The TILLREDA portable induction hob is a recent Winner of a Red Dot Design Award. Collaborating with IKEA to develop this sleek product is a designer named Klara Petersén. We met with Klara to find out about the journey of TILLREDA and the future of the kitchen.

Just four years out of design school, at her first job as an industrial designer, collaborating with one the world’s largest home furnishing companies and Klara Petersén manages to nab one of the most coveted design prizes, a Red Dot. Not a bad start to your career.

“It means a lot, it’s evidence that people have understood what kind of product it is and that it is a good product,” says Klara.

KLARA ON THE RED DOT AWARD. SWEDISH (00:13)
KLARA ON THE RED DOT AWARD. ENGLISH TRANSLATION (00:08)

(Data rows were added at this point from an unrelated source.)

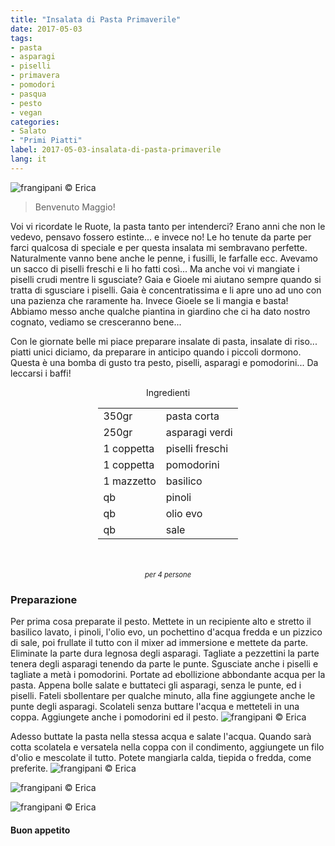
 ```yaml
---
title: "Insalata di Pasta Primaverile"
date: 2017-05-03
tags:
- pasta  
- asparagi
- piselli 
- primavera
- pomodori
- pasqua 
- pesto
- vegan
categories:
- Salato
- "Primi Piatti"
label: 2017-05-03-insalata-di-pasta-primaverile
lang: it
---
```

![](header.jpg "frangipani © Erica")

> Benvenuto Maggio!

Voi vi ricordate le Ruote, la pasta tanto per intenderci? Erano anni che non le vedevo, pensavo fossero estinte... e invece no! Le ho tenute da parte per farci qualcosa di speciale e per questa insalata mi sembravano perfette. Naturalmente vanno bene anche le penne, i fusilli, le farfalle ecc. Avevamo un sacco di piselli freschi e li ho fatti così... Ma anche voi vi mangiate i piselli crudi mentre li sgusciate? Gaia e Gioele mi aiutano sempre quando si tratta di sgusciare i piselli. Gaia è concentratissima e li apre uno ad uno con una pazienza che raramente ha. Invece Gioele se li mangia e basta! Abbiamo messo anche qualche piantina in giardino che ci ha dato nostro cognato, vediamo se cresceranno bene...

Con le giornate belle mi piace preparare insalate di pasta, insalate di riso... piatti unici diciamo, da preparare in anticipo quando i piccoli dormono. Questa è una bomba di gusto tra pesto, piselli, asparagi e pomodorini... Da leccarsi i baffi!

<div id="wrapper" style="text-align: center">
  <div id="yourdiv" style="display: inline-block;">
    <div class="ingredients">
      <div class="ingredients-title">Ingredienti</div>
      <table>
        <tbody>
          <tr>
            <td>350gr</td>
            <td>pasta corta</td>
          </tr>
          <tr>
            <td>250gr</td>
            <td>asparagi verdi</td>
          </tr>
          <tr>
            <td>1 coppetta</td>
            <td>piselli freschi</td>
          </tr>
          <tr>
            <td>1 coppetta</td>
            <td>pomodorini</td>
          </tr>
          <tr>
            <td>1 mazzetto</td>
            <td>basilico</td>
          </tr>
          <tr>
            <td>qb</td>
            <td>pinoli</td>
          </tr>
          <tr>
            <td>qb</td>
            <td>olio evo</td>
          </tr>
          <tr>
            <td>qb</td>
            <td>sale</td>
          </tr>
        </tbody>
      </table>
      <br></br>
      <i class="pull-right" style="font-size: 80%;">per 4 persone</i>
    </div>
  </div>
</div>


<h3>
  <font color="grey">
    <i class="fa-solid fa-gears"></i>
  </font> Preparazione
</h3>

Per prima cosa preparate il pesto. Mettete in un recipiente alto e stretto il basilico lavato, i pinoli, l'olio evo, un pochettino d'acqua fredda e un pizzico di sale, poi frullate il tutto con il mixer ad immersione e mettete da parte. Eliminate la parte dura legnosa degli asparagi. Tagliate a pezzettini la parte tenera degli asparagi tenendo da parte le punte. Sgusciate anche i piselli e tagliate a metà i pomodorini. Portate ad ebollizione abbondante acqua per la pasta. Appena bolle salate e buttateci gli asparagi, senza le punte, ed i piselli. Fateli sbollentare per qualche minuto, alla fine aggiungete anche le punte degli asparagi. Scolateli senza buttare l'acqua e metteteli in una coppa. Aggiungete anche i pomodorini ed il pesto.
![](condimento.jpg "frangipani © Erica")

Adesso buttate la pasta nella stessa acqua e salate l'acqua. Quando sarà cotta scolatela e  versatela nella coppa con il condimento, aggiungete un filo d'olio e mescolate il tutto. Potete mangiarla calda, tiepida o fredda, come preferite.
![](risultato1.jpg "frangipani © Erica")

![](risultato2.jpg "frangipani © Erica")

![](risultato3.jpg "frangipani © Erica")

<h4>Buon appetito
  <font color="red">
    <i class="fa-regular fa-face-smile"></i>
  </font>
</h4>
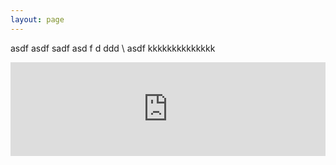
 ```yaml
---
layout: page
---
```

<style>
  .footer {
    display: none;
  }
</style>
asdf
asdf
sadf
asd
f
d ddd \\
asdf
kkkkkkkkkkkkkk
<iframe scrolling="no" title="Symmetric Pattern Generator - Wallpaper Group p6m" src="https://www.geogebra.org/material/iframe/id/uu6a2zt2/width/1085/height/967/border/888888/sfsb/true/smb/false/stb/false/stbh/false/ai/false/asb/false/sri/false/rc/false/ld/false/sdz/false/ctl/false" width="100%" style="border:0px;"> </iframe>
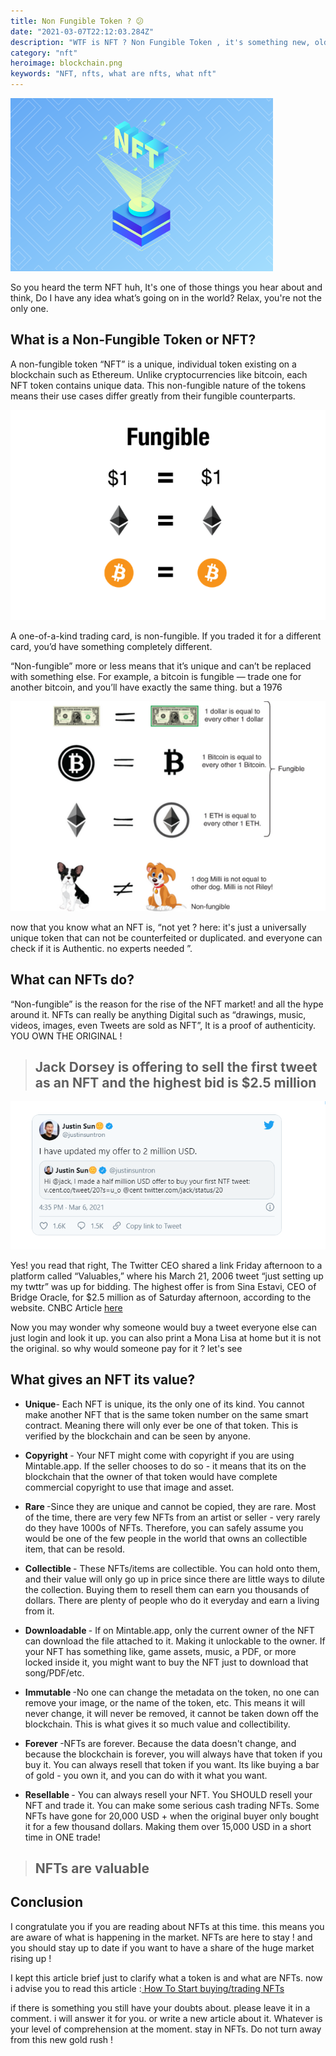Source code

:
 ```yaml
---
title: Non Fungible Token ? 😕
date: "2021-03-07T22:12:03.284Z"
description: "WTF is NFT ? Non Fungible Token , it's something new, old, but new and you may be able to make money out of it ! "
category: "nft"
heroimage: blockchain.png
keywords: "NFT, nfts, what are nfts, what nft"
---
```


![Non Fungible Token](./nft.png)

So you heard the term NFT huh, It's one of those things you hear about and think, Do I have any idea what’s going on in the world? Relax, you're not the only one.

## What is a Non-Fungible Token or NFT?

A non-fungible token “NFT” is a unique, individual token existing on a blockchain such as Ethereum. Unlike cryptocurrencies like bitcoin, each NFT token contains unique data. This non-fungible nature of the tokens means their use cases differ greatly from their fungible counterparts.

![Fungible examples](./fungibles.png)

A one-of-a-kind trading card, is non-fungible. If you traded it for a different card, you’d have something completely different.

“Non-fungible” more or less means that it’s unique and can’t be replaced with something else. For example, a bitcoin is fungible — trade one for another bitcoin, and you’ll have exactly the same thing. but a 1976

![Fungible vs unfungible](./non-fungible.png)

now that you know what an NFT is, “not yet ? here: it's just a universally unique token that can not be counterfeited or duplicated. and everyone can check if it is Authentic. no experts needed ”.

## What can NFTs do?

“Non-fungible” is the reason for the rise of the NFT market! and all the hype around it. NFTs can really be anything Digital such as “drawings, music, videos, images, even Tweets are sold as NFT”, It is a proof of authenticity. YOU OWN THE ORIGINAL !

> ## Jack Dorsey is offering to sell the first tweet as an NFT and the highest bid is $2.5 million

![NFT twitter](./twttr.PNG)

Yes! you read that right, The Twitter CEO shared a link Friday afternoon to a platform called “Valuables,” where his March 21, 2006 tweet “just setting up my twttr” was up for bidding. The highest offer is from Sina Estavi, CEO of Bridge Oracle, for $2.5 million as of Saturday afternoon, according to the website. CNBC Article <a href="https://www.cnbc.com/2021/03/06/jack-dorsey-is-offering-to-sell-the-first-tweet-as-an-nft.html" target="_blank"> here </a>

Now you may wonder why someone would buy a tweet everyone else can just login and look it up. you can also print a Mona Lisa at home but it is not the original. so why would someone pay for it ? let's see

## What gives an NFT its value?

- <strong>Unique</strong>- Each NFT is unique, its the only one of its kind. You cannot make another NFT that is the same token number on the same smart contract. Meaning there will only ever be one of that token. This is verified by the blockchain and can be seen by anyone.
- <strong>Copyright </strong>- Your NFT might come with copyright if you are using Mintable.app. If the seller chooses to do so - it means that its on the blockchain that the owner of that token would have complete commercial copyright to use that image and asset.
- <strong>Rare </strong>-Since they are unique and cannot be copied, they are rare. Most of the time, there are very few NFTs from an artist or seller - very rarely do they have 1000s of NFTs. Therefore, you can safely assume you would be one of the few people in the world that owns an collectible item, that can be resold.

- <strong>Collectible </strong>- These NFTs/items are collectible. You can hold onto them, and their value will only go up in price since there are little ways to dilute the collection. Buying them to resell them can earn you thousands of dollars. There are plenty of people who do it everyday and earn a living from it.

- <strong>Downloadable </strong>- If on Mintable.app, only the current owner of the NFT can download the file attached to it. Making it unlockable to the owner. If your NFT has something like, game assets, music, a PDF, or more locked inside it, you might want to buy the NFT just to download that song/PDF/etc.

- <strong>Immutable </strong>-No one can change the metadata on the token, no one can remove your image, or the name of the token, etc. This means it will never change, it will never be removed, it cannot be taken down off the blockchain. This is what gives it so much value and collectibility.
- <strong>Forever </strong>-NFTs are forever. Because the data doesn't change, and because the blockchain is forever, you will always have that token if you buy it. You can always resell that token if you want. Its like buying a bar of gold - you own it, and you can do with it what you want.
- <strong>Resellable </strong>- You can always resell your NFT. You SHOULD resell your NFT and trade it. You can make some serious cash trading NFTs. Some NFTs have gone for 20,000 USD + when the original buyer only bought it for a few thousand dollars. Making them over 15,000 USD in a short time in ONE trade!

> ## NFTs are valuable

## Conclusion

I congratulate you if you are reading about NFTs at this time. this means you are aware of what is happening in the market. NFTs are here to stay ! and you should stay up to date if you want to have a share of the huge market rising up !

I kept this article brief just to clarify what a token is and what are NFTs. now i advise you to read this article :<a href="/NFT/Buying/Trading%20NFT/"> How To Start buying/trading NFTs</a>

if there is something you still have your doubts about. please leave it in a comment. i will answer it for you. or write a new article about it. Whatever is your level of comprehension at the moment. stay in NFTs. Do not turn away from this new gold rush !

<!-- https://academy.ivanontech.com/blog/definition-and-use-cases-of-non-fungible-tokens-nft -->
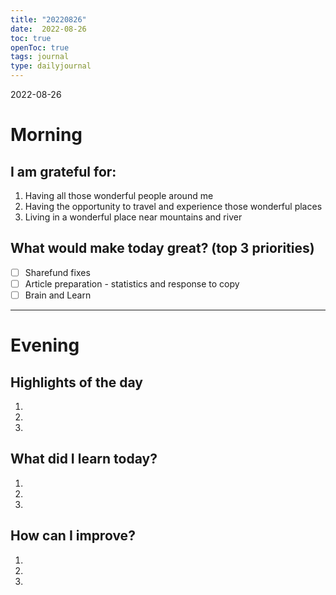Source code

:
 ```yaml
---
title: "20220826"
date:  2022-08-26
toc: true
openToc: true
tags: journal
type: dailyjournal
---
```


 2022-08-26
# Morning
## I am grateful for:
1. Having all those wonderful people around me
2. Having the opportunity to travel and experience those wonderful places 
3. Living in a wonderful place near mountains and river

## What would make today great? (top 3 priorities)
- [ ] Sharefund fixes
- [ ] Article preparation - statistics and response to copy 
- [ ] Brain and Learn 

---
# Evening
## Highlights of the day
1.  
2.  
3.  

## What did I learn today?
1.  
2. 
3. 

## How can I improve?
1.  
2.  
3.  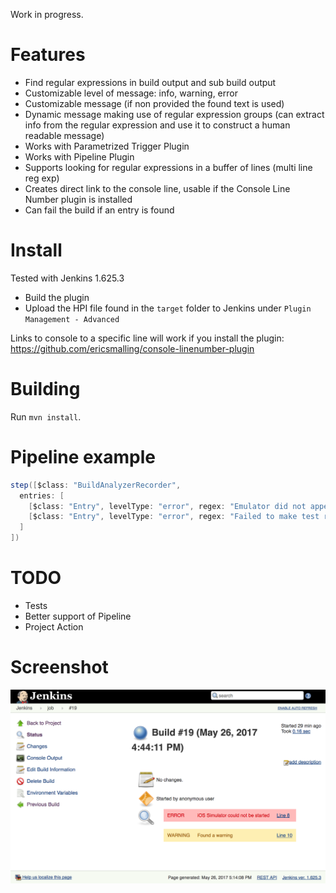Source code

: Work in progress.

Features
========
- Find regular expressions in build output and sub build output
- Customizable level of message: info, warning, error
- Customizable message (if non provided the found text is used)
- Dynamic message making use of regular expression groups (can extract info from the regular expression and use it to construct a human readable message)
- Works with Parametrized Trigger Plugin
- Works with Pipeline Plugin
- Supports looking for regular expressions in a buffer of lines (multi line reg exp)
- Creates direct link to the console line, usable if the Console Line Number plugin is installed
- Can fail the build if an entry is found

Install
=======

Tested with Jenkins 1.625.3

* Build the plugin
* Upload the HPI file found in the `target` folder to Jenkins under `Plugin Management - Advanced`

Links to console to a specific line will work if you install the plugin:
https://github.com/ericsmalling/console-linenumber-plugin

Building
========

Run `mvn install`.

Pipeline example
================
```groovy
step([$class: "BuildAnalyzerRecorder",
  entries: [
    [$class: "Entry", levelType: "error", regex: "Emulator did not appear to start; giving up"],
    [$class: "Entry", levelType: "error", regex: "Failed to make test runner session", message: "Simulator could not start"]
  ]
])
```

TODO
====

- Tests
- Better support of Pipeline
- Project Action


Screenshot
==========
![Screenshot](screenshot.png)

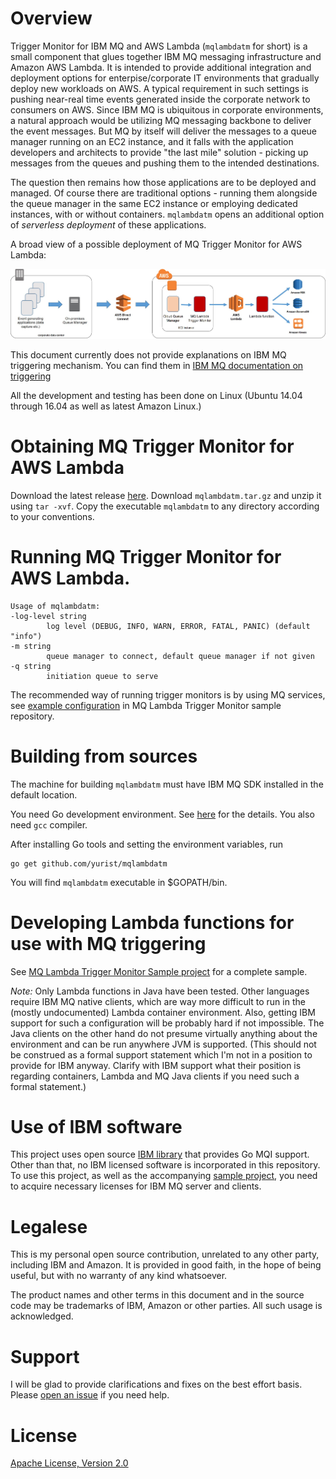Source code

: # Overview

Trigger Monitor for IBM MQ and AWS Lambda (`mqlambdatm` for short) is a small component that glues together IBM MQ messaging infrastructure and Amazon AWS Lambda. It is intended to provide additional integration and deployment options for enterpise/corporate IT environments that gradually deploy new workloads on AWS. A typical requirement in such settings is pushing near-real time events generated inside the corporate network to consumers on AWS. Since IBM MQ is ubiquitous in corporate environments, a natural approach would be utilizing MQ messaging backbone to deliver the event messages. But MQ by itself will deliver the messages to a queue manager running on an EC2 instance, and it falls with the application developers and architects to provide "the last mile" solution - picking up messages from the queues and pushing them to the intended destinations.

The question then remains how those applications are to be deployed and managed. Of course there are traditional options - running them alongside the queue manager in the same EC2 instance or employing dedicated instances, with or without containers. `mqlambdatm` opens an additional option of *serverless deployment* of these applications.

A broad view of a possible deployment of MQ Trigger Monitor for AWS Lambda:

![MQ Lambda TM - deployment architecture](doc/mqlambdatm1.jpg)

This document currently does not provide explanations on IBM MQ triggering mechanism. You can find them in [IBM MQ documentation on triggering](https://www.ibm.com/support/knowledgecenter/SSFKSJ_9.0.0/com.ibm.mq.dev.doc/q026910_.htm)

All the development and testing has been done on Linux (Ubuntu 14.04 through 16.04 as well as latest Amazon Linux.)

# Obtaining MQ Trigger Monitor for AWS Lambda

Download the latest release [here](https://github.com/yurist/mqlambdatm/releases/latest). Download `mqlambdatm.tar.gz` and unzip it using `tar -xvf`. Copy the executable `mqlambdatm` to any directory according to your conventions.

# Running MQ Trigger Monitor for AWS Lambda.

    Usage of mqlambdatm:
    -log-level string
            log level (DEBUG, INFO, WARN, ERROR, FATAL, PANIC) (default "info")
    -m string
            queue manager to connect, default queue manager if not given
    -q string
            initiation queue to serve

The recommended way of running trigger monitors is by using MQ services, see [example configuration](https://github.com/yurist/mqlambdatm-demo/blob/master/demo/cloud-init/docker/config.mqsc#L27-L36) in MQ Lambda Trigger Monitor sample repository.

# Building from sources

The machine for building `mqlambdatm` must have IBM MQ SDK installed in the default location.

You need Go development environment. See [here](https://golang.org/doc/install) for the details. You also need `gcc` compiler.

After installing Go tools and setting the environment variables, run

``` 
go get github.com/yurist/mqlambdatm
```

You will find `mqlambdatm` executable in $GOPATH/bin.

# Developing Lambda functions for use with MQ triggering

See [MQ Lambda Trigger Monitor Sample project](https://github.com/yurist/mqlambdatm-demo) for a complete sample.

*Note:* Only Lambda functions in Java have been tested. Other languages require IBM MQ native clients, which are way more difficult to run in the (mostly undocumented) Lambda container environment. Also, getting IBM support for such a configuration will be probably hard if not impossible. The Java clients on the other hand do not presume virtually anything about the environment and can be run anywhere JVM is supported. (This should not be construed as a formal support statement which I'm not in a position to provide for IBM anyway. Clarify with IBM support what their position is regarding containers, Lambda and MQ Java clients if you need such a formal statement.)

# Use of IBM software

This project uses open source [IBM library](https://github.com/ibm-messaging/mq-golang) that provides Go MQI support. Other than that, no IBM licensed software is incorporated in this repository. To use this project, as well as the accompanying [sample project](https://github.com/yurist/mqlambdatm-demo), you need to acquire necessary licenses for IBM MQ server and clients.

# Legalese

This is my personal open source contribution, unrelated to any other party, including IBM and Amazon. It is provided in good faith, in the hope of being useful, but with no warranty of any kind whatsoever.

The product names and other terms in this document and in the source code may be trademarks of IBM, Amazon or other parties. All such usage is acknowledged.

# Support

I will be glad to provide clarifications and fixes on the best effort basis. Please [open an issue](https://github.com/yurist/mqlambdatm/issues) if you need help.

# License

[Apache License, Version 2.0](http://apache.org/licenses/LICENSE-2.0.html)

Klara doesn’t rush; she has a measured way of speaking – unflustered. When we meet for the interview, she has brought with her several other products that she has designed. A slick silver pocket watch attached to a chain and prototypes for a hot drink holder that you can attach to a bike. Urban, minimal, useful, hipster.

When taking her portrait, of course, we wanted to see Klara using TILLREDA. When we ask what she likes cooking she answers, “broccoli”. We ask her if she likes cooking: “I have to say yes, but I’m not really that into it. Quick and easy so that it tastes good.”

Klara got much more excited when we suggested using the stove to dye fabric. An award-winning stove designer who doesn’t like to cook. How does that work?

Human-centred design

At People People, the design agency that Klara works for, they use a method called human-centred design; a creative approach to problem-solving. A design firm that pioneered this approach, IDEO, defines it as “a process that starts with the people you’re designing for and ends with new solutions that are tailor-made to suit their needs.”

When developing TILLREDA the team went to great lengths to get an overview of different user’s needs – from families with four children to professional chefs. What are the products people say they want? What is it that they don’t even know they need? “We go to people’s homes and watch how they behave and look for behavioural patterns,” says Klara.

This is how Klara develops empathy for the people she is designing for and an understanding of the products she is working with – even if she has other interests herself.

Insights insights insights

Why TILLREDA is causing a fuss is because it is one of those products that reflects the changes that are happening around us. Both its design and function say something about new ways of living. This new set of needs is sometimes a choice but it’s also a product of circumstance.

Design at IKEA is firmly anchored in research and insights. IKEA conducts thousands of home visits every year in cities all over the world. It is all collated online for the public in the Life at Home Report. It was a clear brief that Klara received from IKEA. This brief is in no doubt a product of the insights obtained from home visits.

The brief was to design a portable induction hob that fits into a trolley in the SUNNERSTA kitchen. You can’t tell the story of TILLREDA without talking about SUNNERSTA.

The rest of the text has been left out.